(Stored items from a collection)
-- -- --

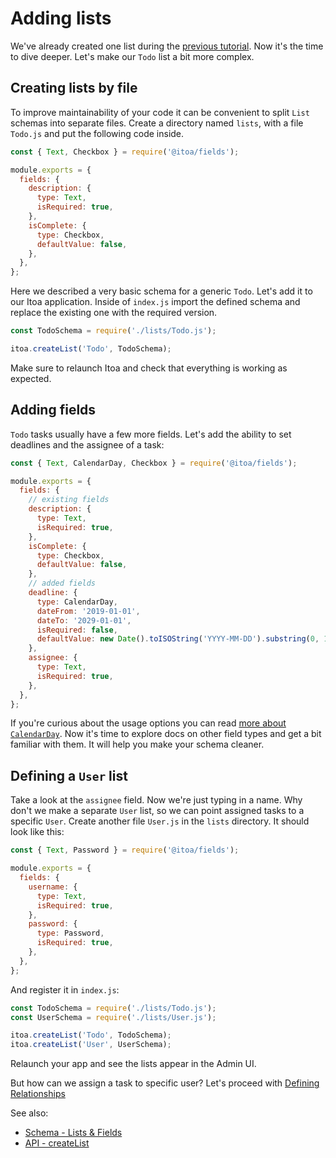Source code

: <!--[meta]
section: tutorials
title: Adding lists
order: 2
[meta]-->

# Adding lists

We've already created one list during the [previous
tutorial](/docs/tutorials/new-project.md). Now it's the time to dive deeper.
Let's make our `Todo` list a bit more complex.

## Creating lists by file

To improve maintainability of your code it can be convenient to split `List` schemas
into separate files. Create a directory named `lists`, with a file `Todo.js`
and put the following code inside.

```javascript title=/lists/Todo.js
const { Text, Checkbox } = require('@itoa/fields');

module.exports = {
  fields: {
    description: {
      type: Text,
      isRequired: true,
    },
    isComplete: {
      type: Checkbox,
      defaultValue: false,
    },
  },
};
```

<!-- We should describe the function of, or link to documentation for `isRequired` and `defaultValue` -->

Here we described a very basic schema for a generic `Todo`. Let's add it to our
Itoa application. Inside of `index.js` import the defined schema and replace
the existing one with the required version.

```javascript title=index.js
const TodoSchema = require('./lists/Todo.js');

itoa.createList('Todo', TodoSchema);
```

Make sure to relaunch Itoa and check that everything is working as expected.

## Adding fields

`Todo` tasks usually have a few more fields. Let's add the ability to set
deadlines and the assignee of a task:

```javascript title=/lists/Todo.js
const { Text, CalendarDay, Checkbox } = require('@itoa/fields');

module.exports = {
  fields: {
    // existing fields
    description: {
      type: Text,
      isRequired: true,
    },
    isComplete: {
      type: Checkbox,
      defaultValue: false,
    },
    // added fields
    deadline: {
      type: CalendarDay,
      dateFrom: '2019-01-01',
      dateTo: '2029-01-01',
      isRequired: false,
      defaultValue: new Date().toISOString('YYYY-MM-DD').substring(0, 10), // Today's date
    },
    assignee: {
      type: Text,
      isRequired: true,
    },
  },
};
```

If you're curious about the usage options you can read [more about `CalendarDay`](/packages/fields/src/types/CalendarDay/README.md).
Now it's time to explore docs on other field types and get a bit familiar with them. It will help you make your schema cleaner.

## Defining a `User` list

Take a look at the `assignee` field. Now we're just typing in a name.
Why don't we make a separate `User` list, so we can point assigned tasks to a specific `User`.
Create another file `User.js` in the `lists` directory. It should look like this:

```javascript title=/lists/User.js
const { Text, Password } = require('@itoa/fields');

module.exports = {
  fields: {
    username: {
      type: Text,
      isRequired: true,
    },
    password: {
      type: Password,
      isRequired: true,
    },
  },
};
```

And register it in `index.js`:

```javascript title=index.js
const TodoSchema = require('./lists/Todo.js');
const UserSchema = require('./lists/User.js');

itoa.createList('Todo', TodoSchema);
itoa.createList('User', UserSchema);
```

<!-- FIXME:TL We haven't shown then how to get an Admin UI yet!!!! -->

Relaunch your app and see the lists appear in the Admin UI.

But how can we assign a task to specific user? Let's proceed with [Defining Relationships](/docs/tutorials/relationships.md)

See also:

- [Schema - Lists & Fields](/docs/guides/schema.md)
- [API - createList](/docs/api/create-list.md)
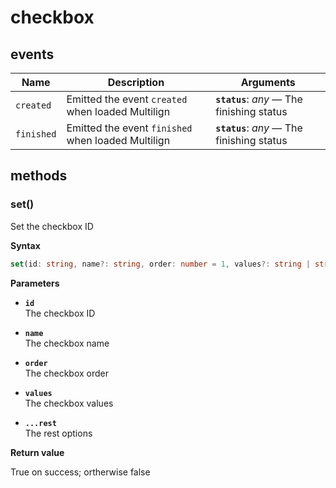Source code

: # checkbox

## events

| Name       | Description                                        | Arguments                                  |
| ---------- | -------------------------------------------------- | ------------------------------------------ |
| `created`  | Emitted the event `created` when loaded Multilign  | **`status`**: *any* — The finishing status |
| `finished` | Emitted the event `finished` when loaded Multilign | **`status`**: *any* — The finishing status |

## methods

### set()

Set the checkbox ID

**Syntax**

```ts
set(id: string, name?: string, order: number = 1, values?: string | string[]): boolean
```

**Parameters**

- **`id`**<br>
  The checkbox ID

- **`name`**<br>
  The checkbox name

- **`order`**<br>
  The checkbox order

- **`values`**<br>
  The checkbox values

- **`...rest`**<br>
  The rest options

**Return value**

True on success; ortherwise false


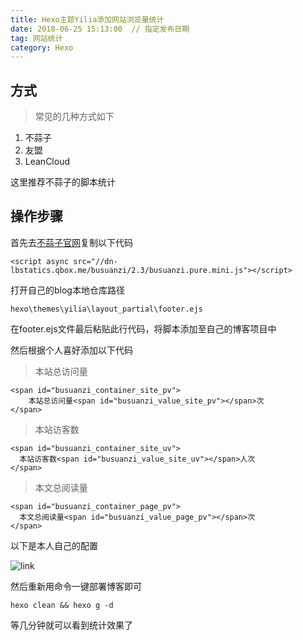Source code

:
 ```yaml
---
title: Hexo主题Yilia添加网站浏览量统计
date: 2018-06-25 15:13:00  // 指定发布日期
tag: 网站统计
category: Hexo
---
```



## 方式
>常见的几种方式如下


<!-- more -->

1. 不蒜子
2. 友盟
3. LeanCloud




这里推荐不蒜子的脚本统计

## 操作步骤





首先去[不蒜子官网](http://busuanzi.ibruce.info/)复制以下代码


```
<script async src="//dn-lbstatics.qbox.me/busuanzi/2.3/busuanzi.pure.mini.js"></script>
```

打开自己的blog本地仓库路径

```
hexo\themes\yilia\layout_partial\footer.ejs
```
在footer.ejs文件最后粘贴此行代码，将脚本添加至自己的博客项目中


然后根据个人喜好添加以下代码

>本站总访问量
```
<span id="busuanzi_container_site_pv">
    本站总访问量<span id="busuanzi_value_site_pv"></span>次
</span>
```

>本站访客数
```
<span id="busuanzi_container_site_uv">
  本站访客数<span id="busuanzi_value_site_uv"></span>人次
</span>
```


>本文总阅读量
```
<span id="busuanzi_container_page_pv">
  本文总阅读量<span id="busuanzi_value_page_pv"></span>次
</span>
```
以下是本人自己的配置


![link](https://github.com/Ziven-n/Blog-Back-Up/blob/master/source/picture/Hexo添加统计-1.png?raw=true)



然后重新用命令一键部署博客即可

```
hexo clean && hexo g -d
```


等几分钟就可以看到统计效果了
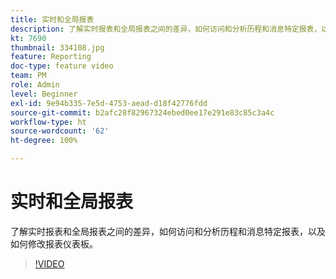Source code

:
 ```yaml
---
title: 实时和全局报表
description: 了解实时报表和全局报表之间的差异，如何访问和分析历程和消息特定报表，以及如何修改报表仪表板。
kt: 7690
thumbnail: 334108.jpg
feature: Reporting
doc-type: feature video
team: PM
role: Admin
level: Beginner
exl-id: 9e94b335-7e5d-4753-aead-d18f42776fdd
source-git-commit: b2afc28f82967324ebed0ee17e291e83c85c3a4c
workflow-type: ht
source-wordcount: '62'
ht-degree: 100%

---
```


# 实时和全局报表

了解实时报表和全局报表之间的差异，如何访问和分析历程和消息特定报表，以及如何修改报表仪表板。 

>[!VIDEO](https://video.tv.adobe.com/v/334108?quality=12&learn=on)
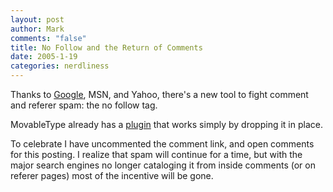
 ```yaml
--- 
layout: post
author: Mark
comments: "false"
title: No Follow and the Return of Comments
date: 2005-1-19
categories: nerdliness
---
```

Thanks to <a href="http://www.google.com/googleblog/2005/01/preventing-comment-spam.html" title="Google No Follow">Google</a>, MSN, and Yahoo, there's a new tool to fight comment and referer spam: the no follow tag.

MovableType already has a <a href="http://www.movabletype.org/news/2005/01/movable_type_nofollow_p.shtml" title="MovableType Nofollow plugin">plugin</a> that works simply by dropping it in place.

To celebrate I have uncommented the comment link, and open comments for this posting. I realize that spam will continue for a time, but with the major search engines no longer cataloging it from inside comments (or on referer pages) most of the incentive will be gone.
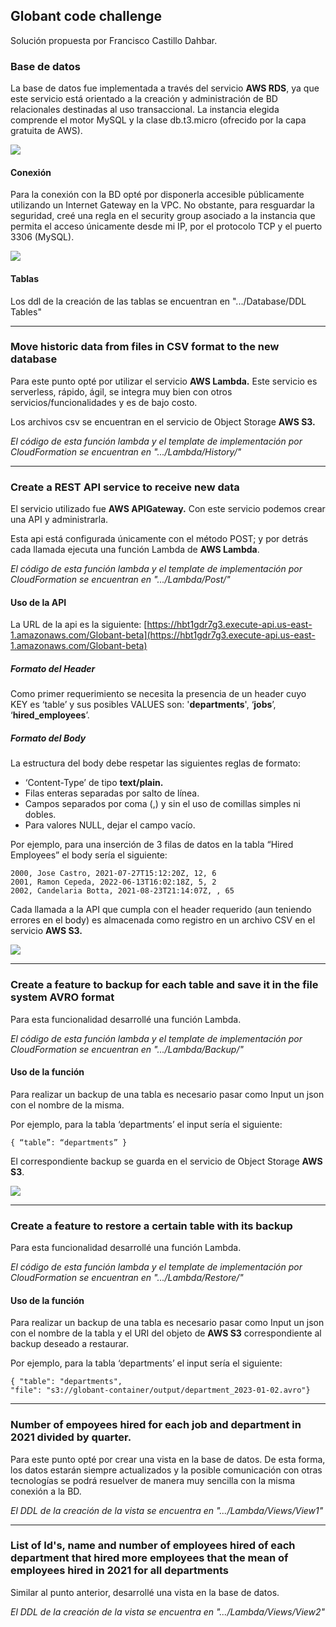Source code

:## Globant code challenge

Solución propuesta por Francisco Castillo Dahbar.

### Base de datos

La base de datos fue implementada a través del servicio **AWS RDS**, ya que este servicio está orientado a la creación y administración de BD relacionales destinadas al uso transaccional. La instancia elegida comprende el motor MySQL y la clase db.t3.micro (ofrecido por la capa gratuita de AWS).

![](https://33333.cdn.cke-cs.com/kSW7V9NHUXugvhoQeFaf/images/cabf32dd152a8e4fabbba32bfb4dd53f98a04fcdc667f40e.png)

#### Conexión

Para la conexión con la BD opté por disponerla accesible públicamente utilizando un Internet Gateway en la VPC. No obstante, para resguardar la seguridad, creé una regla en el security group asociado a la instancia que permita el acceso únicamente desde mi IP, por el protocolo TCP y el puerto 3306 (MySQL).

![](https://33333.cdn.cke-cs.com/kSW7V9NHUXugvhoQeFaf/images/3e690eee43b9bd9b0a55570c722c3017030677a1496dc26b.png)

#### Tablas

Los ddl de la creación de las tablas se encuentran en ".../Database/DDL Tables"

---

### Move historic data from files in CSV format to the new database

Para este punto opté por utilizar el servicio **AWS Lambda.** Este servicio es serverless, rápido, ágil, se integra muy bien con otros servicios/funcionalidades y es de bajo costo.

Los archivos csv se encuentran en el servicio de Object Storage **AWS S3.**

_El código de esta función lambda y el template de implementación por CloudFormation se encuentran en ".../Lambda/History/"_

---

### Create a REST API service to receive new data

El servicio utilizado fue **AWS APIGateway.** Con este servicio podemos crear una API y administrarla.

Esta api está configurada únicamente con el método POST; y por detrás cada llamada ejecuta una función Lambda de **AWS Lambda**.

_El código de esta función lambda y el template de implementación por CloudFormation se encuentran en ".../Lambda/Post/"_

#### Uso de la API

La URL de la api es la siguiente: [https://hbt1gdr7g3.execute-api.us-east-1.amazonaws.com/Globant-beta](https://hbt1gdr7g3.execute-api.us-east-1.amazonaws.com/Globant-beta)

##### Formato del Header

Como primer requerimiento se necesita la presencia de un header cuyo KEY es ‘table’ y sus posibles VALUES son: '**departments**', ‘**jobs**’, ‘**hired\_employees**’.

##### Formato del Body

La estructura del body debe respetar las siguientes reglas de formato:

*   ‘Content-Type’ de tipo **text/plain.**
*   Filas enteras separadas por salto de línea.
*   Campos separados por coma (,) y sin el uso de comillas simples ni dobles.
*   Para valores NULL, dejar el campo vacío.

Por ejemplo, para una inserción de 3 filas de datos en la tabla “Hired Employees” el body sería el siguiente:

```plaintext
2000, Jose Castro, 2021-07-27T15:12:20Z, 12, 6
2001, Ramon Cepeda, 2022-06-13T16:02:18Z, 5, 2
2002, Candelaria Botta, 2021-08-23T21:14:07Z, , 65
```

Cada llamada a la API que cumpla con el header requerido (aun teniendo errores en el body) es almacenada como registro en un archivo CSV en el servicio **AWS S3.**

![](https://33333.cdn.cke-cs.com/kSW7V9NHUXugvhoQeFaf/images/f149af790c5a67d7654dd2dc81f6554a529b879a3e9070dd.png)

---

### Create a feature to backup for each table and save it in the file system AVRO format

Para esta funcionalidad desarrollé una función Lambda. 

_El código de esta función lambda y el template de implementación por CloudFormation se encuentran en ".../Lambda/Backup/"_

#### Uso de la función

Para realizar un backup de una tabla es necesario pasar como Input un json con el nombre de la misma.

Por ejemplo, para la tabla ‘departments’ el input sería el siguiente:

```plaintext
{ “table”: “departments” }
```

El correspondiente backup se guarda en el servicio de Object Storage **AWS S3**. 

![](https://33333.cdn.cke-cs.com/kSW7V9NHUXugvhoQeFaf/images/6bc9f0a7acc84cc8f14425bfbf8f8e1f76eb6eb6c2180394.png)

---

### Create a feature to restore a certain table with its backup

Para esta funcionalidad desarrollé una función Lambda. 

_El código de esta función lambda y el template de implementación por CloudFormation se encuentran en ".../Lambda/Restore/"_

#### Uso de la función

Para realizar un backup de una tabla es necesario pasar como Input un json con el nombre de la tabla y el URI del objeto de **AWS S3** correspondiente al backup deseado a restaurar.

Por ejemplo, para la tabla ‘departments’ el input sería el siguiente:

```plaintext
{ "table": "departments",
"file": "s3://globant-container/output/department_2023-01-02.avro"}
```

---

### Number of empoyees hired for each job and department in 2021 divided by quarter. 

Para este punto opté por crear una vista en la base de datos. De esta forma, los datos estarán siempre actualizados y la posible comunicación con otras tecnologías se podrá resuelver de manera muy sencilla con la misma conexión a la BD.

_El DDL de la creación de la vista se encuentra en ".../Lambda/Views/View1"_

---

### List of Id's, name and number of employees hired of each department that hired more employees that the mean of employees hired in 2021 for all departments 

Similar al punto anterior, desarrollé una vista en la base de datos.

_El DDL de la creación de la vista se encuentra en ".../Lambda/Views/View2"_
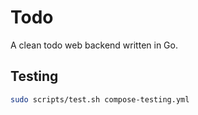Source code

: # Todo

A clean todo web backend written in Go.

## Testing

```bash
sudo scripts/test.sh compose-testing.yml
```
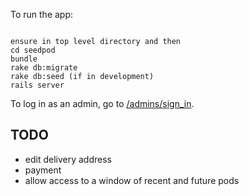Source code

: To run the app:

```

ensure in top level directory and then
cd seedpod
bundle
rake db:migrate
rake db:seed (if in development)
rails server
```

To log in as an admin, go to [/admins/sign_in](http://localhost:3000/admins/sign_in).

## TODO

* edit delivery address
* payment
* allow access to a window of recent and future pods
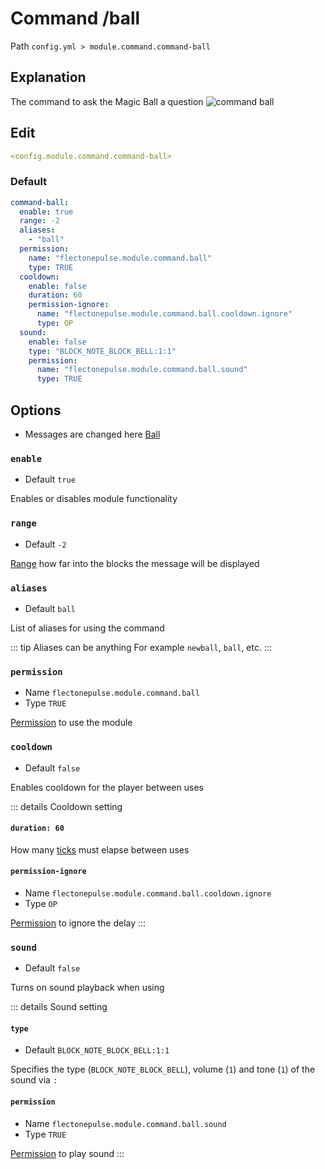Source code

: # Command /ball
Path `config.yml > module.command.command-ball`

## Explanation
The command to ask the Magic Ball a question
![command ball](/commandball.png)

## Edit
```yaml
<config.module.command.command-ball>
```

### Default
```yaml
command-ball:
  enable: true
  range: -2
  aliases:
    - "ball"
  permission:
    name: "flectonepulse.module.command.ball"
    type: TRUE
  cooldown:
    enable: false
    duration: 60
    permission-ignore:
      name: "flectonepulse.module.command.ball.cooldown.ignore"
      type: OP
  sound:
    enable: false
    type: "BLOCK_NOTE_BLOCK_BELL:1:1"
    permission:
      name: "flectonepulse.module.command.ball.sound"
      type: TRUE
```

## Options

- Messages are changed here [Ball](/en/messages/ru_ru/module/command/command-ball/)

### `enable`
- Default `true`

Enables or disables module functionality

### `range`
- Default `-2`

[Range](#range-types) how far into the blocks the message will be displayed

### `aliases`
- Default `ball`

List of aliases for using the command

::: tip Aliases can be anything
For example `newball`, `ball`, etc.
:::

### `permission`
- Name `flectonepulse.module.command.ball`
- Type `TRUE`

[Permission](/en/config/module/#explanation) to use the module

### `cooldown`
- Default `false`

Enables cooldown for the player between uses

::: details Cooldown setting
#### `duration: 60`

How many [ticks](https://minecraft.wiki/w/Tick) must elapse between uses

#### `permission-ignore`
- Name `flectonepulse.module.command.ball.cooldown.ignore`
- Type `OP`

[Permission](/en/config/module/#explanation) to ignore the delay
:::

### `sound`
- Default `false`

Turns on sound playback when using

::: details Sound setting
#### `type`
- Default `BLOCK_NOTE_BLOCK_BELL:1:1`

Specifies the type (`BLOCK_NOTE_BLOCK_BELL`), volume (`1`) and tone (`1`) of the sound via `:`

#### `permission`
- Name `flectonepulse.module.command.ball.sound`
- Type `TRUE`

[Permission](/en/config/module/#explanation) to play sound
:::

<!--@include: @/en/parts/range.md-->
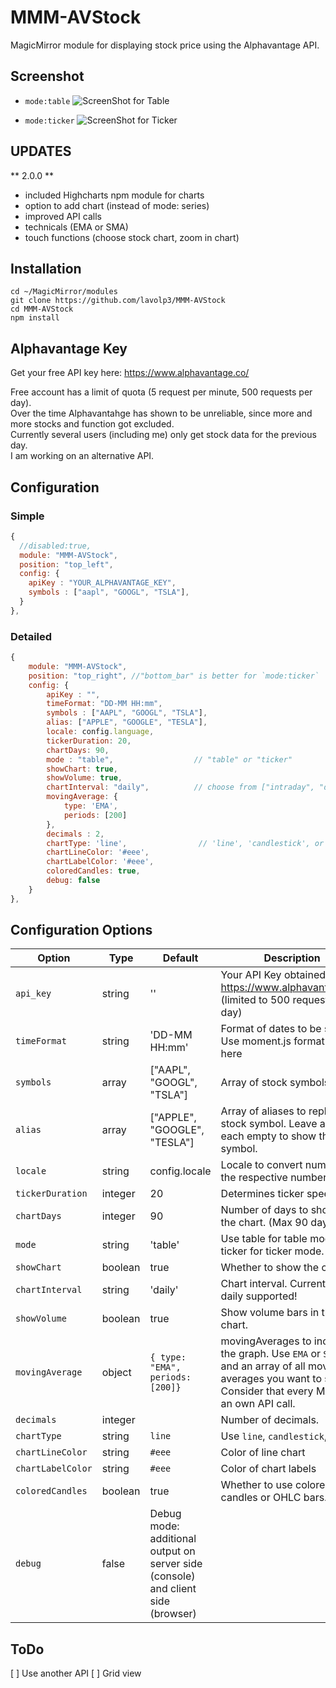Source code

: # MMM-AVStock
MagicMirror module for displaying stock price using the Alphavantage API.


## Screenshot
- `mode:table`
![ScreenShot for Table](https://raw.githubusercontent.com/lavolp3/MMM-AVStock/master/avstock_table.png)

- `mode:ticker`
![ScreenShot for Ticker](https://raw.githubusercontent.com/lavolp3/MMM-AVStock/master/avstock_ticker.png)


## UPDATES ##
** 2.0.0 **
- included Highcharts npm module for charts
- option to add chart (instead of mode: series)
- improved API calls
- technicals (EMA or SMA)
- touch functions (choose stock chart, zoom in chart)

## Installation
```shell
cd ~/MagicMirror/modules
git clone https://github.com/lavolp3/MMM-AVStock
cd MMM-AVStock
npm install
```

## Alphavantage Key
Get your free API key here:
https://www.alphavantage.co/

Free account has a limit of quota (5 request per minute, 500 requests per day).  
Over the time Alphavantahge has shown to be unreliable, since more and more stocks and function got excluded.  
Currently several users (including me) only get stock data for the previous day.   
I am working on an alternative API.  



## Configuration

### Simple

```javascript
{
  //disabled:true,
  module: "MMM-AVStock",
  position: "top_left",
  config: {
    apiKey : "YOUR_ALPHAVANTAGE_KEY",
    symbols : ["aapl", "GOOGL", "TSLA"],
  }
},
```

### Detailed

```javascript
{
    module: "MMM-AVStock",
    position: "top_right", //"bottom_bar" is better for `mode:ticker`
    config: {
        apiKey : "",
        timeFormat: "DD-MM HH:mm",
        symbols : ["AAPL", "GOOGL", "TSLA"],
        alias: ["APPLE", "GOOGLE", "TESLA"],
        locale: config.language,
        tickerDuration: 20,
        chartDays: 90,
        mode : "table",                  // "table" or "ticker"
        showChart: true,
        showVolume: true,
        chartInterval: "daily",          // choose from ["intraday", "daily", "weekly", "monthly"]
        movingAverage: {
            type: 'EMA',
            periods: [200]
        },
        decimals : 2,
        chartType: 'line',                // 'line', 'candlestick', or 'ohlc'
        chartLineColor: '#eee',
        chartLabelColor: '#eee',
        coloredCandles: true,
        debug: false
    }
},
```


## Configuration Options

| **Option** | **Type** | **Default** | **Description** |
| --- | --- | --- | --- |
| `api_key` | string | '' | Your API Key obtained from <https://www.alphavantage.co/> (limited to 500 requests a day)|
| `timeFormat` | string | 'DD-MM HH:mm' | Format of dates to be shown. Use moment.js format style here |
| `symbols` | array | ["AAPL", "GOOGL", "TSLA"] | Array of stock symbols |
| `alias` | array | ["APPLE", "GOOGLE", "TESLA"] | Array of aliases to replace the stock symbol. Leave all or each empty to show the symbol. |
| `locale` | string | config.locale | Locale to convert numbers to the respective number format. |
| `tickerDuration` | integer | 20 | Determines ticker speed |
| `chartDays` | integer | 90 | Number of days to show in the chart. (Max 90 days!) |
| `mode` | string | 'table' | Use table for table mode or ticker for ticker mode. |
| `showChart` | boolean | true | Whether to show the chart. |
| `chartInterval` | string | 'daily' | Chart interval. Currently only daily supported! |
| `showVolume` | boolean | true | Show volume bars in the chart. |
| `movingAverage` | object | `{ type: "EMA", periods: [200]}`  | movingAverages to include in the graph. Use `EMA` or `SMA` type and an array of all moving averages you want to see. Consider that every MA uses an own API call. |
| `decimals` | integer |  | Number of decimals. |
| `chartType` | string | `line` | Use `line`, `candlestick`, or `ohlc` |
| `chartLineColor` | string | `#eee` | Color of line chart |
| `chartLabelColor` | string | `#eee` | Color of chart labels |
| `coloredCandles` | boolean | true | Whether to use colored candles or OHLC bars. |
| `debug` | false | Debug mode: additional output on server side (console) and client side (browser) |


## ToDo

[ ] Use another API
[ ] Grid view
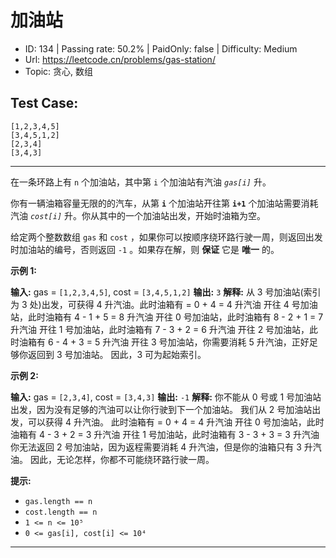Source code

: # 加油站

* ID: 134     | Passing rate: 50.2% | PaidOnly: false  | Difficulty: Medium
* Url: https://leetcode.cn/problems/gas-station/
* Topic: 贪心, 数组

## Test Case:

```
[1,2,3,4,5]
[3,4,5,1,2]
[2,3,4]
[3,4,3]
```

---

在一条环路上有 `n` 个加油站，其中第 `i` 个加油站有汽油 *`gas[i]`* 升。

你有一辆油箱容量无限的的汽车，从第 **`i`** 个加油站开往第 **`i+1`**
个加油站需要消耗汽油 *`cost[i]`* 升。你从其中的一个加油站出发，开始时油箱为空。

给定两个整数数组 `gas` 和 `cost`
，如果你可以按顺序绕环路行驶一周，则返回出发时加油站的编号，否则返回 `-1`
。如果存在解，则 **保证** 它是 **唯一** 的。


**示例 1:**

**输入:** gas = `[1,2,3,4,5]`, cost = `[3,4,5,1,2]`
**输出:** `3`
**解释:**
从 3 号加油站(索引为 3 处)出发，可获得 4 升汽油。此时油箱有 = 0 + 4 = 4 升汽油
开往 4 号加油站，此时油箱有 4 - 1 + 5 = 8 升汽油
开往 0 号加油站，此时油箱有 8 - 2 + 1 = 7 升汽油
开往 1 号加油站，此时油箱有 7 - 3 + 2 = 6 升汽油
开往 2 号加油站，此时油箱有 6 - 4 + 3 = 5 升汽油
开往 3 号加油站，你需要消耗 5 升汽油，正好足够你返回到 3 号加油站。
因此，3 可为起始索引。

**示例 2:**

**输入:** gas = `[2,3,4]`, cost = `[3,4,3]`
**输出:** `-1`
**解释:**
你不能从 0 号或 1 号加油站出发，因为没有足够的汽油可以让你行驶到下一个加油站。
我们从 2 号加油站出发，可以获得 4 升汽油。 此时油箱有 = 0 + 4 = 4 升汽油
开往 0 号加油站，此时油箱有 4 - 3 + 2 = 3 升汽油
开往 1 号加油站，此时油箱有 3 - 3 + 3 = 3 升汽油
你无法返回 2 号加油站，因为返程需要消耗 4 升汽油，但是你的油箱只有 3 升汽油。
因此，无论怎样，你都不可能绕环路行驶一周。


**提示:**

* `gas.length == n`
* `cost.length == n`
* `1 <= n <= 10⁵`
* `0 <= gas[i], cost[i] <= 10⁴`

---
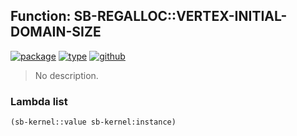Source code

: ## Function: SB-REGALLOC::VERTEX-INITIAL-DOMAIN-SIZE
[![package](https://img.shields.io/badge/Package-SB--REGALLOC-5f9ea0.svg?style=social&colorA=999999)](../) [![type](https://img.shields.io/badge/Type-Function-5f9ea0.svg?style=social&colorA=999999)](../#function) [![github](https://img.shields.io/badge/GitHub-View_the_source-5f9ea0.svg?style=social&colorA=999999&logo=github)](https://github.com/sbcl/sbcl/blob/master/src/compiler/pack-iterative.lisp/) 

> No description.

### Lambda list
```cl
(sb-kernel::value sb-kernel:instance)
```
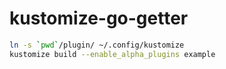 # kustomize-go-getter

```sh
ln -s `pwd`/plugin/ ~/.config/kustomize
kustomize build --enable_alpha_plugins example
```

-- -- --

- WORK REQUIRED
When you transcribe the entries above, begin at their first line, end with the line containing "To improve maintainability", and copy each line exactly without any picture.

- SOLUTION
Source code

: <!--[meta]
section: tutorials
title: Adding lists
order: 2
[meta]-->

# Adding lists

We've already created one list during the [previous
tutorial](/docs/tutorials/new-project.md). Now it's the time to dive deeper.
Let's make our `Todo` list a bit more complex.

## Creating lists by file

To improve maintainability of your code it can be convenient to split `List` schemas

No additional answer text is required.